Debt and particle acceleration

This is an interesting and intriguingly simple way of explaining the debt-deflation cycle:

The scientists at CERN can create matter from nothing only if they also create its offsetting opposite anti-matter. Similarly banks are only able to create money from thin air provided they create, at the same time, the offsetting opposite amount of anti-money, otherwise known as debt.

In short our modern banks are the particle accelerators of the financial system. They conjure money and anti-money, fortunes and debts, from nothing.

It is informative to extend this analogy a little further. When particles and anti-particles are created from nothing energy is ‘consumed’ and when they later recombine to annihilate one another this energy is then re-released. There is an analogous, though opposite, process of energy capture and release associated with the creation and destruction of money and debt.

When a bank makes a loan it splits zero into a fortune (money) and its equivalent debt. This process releases new spending power into the economy producing a burst of economic energy. Conversely when, at a later date, the money is recombined to annihilate the debt, both money and debt vanish and an equivalent amount of spending power, economic energy, is withdrawn from the economy.

At any given time, if the amount of credit being created roughly balances with the amount being destroyed the spending power within the economy will remain roughly constant and the economy will be stable. On the other hand, if there is an imbalance between credit creation and credit destruction the economy will be unstable. An excess of credit creation – new money and new debt – will amplify economic activity. Conversely an excess of credit destruction – repaying old debts – will attenuate economic activity.
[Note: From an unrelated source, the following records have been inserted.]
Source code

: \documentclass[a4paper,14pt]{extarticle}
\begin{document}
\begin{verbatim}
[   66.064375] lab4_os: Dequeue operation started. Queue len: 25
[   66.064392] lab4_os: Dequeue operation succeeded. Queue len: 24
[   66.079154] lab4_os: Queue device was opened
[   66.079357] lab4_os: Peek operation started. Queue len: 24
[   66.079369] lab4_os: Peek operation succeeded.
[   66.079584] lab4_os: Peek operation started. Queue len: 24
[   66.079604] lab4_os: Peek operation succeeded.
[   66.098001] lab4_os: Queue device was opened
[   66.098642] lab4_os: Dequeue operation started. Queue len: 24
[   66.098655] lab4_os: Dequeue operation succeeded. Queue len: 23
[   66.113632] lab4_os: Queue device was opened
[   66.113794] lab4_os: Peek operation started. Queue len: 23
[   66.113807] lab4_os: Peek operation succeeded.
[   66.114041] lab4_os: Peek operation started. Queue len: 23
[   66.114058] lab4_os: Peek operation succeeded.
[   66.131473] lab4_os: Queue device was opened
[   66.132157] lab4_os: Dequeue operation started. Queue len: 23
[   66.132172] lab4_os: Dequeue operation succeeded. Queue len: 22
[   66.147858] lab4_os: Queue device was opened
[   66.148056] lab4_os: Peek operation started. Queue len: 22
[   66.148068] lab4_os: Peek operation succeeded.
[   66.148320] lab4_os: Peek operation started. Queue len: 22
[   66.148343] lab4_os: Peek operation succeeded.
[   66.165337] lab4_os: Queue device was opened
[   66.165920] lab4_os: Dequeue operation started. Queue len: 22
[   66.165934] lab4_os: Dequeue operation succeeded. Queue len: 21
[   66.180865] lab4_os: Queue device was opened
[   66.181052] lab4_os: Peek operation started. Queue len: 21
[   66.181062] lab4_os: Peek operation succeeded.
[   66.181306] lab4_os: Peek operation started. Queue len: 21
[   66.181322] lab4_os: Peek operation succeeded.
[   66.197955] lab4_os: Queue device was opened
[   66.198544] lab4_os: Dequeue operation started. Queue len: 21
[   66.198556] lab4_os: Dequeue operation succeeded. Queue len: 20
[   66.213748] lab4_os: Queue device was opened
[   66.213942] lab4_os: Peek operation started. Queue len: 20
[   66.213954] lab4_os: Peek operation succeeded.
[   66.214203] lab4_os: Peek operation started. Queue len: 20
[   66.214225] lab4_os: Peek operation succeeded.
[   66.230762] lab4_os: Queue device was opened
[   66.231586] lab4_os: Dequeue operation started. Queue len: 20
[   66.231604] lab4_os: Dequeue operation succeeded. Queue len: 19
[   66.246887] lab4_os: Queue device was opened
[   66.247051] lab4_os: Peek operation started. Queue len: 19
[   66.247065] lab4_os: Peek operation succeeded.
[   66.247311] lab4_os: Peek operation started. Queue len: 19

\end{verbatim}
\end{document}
From the remorseless logic of Brahmagupta’s mathematics it follows, any economic boom generated by high levels of debt creation will have the seeds of its own destruction within it. These credit-creation fuelled booms will inevitably lead to their partner, a credit-destruction driven bust – otherwise known as a debt deflation cycle.

This simple way of thinking about how our monetary and banking system works helps explain what has gone wrong with monetary policy over recent years… Our own voting patterns have trained our political leaders, like Pavlov’s dog, to seek a relentless but ultimately unsustainable credit expansion. However, when policy makers seek to engineer an economic boost through credit expansion they are also, due to the mathematics of Brahmagupta, engineering a future economic slump. This helps us understand where the deflationary forces currently taking hold in the Eurozone have come from. These are, in large part, the inevitable consequence of previous monetary policy designed to engineer credit expansion.

The next time you see the term ‘Money Supply Growth’ it may be worth pausing for a moment to reflect on the ideas of an obscure 7th century Indian mathematician and think instead of the term ‘Debt Supply Growth’.

This should help explain why you simply cannot borrow or spend your way out of debt. It’s like trying to dry yourself off by jumping in the pool. It’s a logical contradiction, no matter how convincingly economists like Ben Bernanke and Paul Krugman manage to dance in circles, draw epicycles, and dazzle you into thinking they are speaking anything but utter nonsense.

I think I can explain it even more simply, however. Money is a measure. And no matter how you may redefine the “inch” by making it increasingly smaller on the ruler, you do not make the object measured any longer.